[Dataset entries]

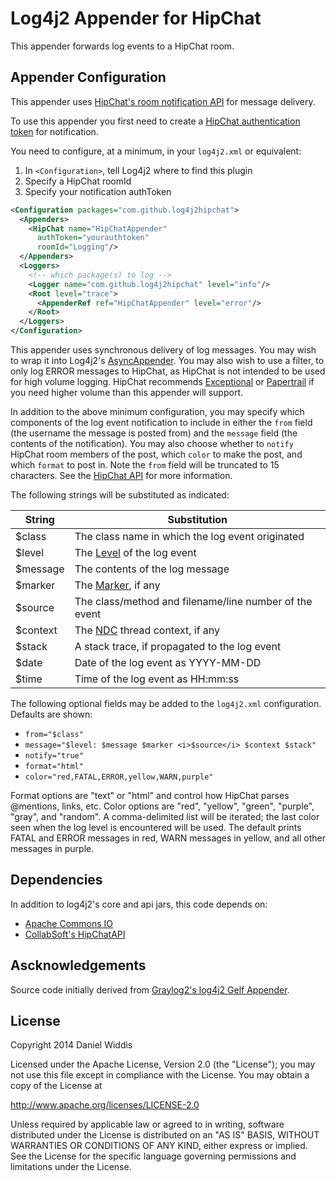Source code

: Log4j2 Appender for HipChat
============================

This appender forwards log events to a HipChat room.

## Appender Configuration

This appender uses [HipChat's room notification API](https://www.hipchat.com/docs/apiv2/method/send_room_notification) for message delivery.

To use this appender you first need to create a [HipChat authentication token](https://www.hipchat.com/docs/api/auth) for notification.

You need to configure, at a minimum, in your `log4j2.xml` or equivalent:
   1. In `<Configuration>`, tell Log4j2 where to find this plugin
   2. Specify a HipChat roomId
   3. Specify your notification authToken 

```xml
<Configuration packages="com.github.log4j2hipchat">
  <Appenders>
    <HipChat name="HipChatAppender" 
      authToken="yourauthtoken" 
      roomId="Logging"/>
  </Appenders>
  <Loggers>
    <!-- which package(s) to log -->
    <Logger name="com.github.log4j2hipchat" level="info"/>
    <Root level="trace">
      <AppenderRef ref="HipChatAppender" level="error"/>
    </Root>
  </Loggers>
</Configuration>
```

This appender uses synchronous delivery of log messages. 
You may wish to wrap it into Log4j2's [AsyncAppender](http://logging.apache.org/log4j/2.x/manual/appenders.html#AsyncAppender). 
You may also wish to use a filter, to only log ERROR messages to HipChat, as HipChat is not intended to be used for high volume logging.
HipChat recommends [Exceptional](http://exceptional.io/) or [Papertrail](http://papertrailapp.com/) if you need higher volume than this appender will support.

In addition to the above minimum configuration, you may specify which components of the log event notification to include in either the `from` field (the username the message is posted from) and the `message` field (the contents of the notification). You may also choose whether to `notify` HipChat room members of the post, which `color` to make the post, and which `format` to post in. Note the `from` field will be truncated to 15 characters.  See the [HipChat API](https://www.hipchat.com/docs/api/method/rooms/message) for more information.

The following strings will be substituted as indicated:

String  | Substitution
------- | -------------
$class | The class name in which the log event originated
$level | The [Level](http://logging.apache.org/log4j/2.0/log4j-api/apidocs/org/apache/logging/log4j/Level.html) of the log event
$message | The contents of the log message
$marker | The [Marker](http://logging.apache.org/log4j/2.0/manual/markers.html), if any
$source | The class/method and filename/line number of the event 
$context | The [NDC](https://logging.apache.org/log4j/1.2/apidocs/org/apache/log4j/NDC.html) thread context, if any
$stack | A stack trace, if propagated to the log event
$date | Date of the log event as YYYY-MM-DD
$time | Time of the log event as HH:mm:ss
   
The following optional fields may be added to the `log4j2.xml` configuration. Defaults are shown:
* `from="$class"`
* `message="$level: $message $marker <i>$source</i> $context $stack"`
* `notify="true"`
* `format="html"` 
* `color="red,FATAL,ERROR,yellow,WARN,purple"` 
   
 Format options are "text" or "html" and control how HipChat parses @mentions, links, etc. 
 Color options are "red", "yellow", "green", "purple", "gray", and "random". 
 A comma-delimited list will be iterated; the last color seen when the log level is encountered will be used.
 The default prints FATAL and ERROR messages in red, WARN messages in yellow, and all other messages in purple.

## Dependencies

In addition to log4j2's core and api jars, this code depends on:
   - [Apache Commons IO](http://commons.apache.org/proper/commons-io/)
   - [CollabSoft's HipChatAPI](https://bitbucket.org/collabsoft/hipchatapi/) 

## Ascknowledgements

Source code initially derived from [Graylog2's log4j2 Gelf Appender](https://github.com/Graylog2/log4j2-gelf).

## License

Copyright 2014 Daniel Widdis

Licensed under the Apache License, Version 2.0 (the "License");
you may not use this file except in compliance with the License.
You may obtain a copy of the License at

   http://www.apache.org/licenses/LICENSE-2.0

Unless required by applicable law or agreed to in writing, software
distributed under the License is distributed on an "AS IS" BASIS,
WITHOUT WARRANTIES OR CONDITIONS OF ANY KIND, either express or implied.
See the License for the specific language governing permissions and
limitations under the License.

» **What needs to be done**
Which lines in the data above hold the string "notification"? Show each one.

» **Output for this task**
This appender uses [HipChat's room notification API](https://www.hipchat.com/docs/apiv2/method/send_room_notification) for message delivery.
To use this appender you first need to create a [HipChat authentication token](https://www.hipchat.com/docs/api/auth) for notification.
   3. Specify your notification authToken 
In addition to the above minimum configuration, you may specify which components of the log event notification to include in either the `from` field (the username the message is posted from) and the `message` field (the contents of the notification). You may also choose whether to `notify` HipChat room members of the post, which `color` to make the post, and which `format` to post in. Note the `from` field will be truncated to 15 characters.  See the [HipChat API](https://www.hipchat.com/docs/api/method/rooms/message) for more information.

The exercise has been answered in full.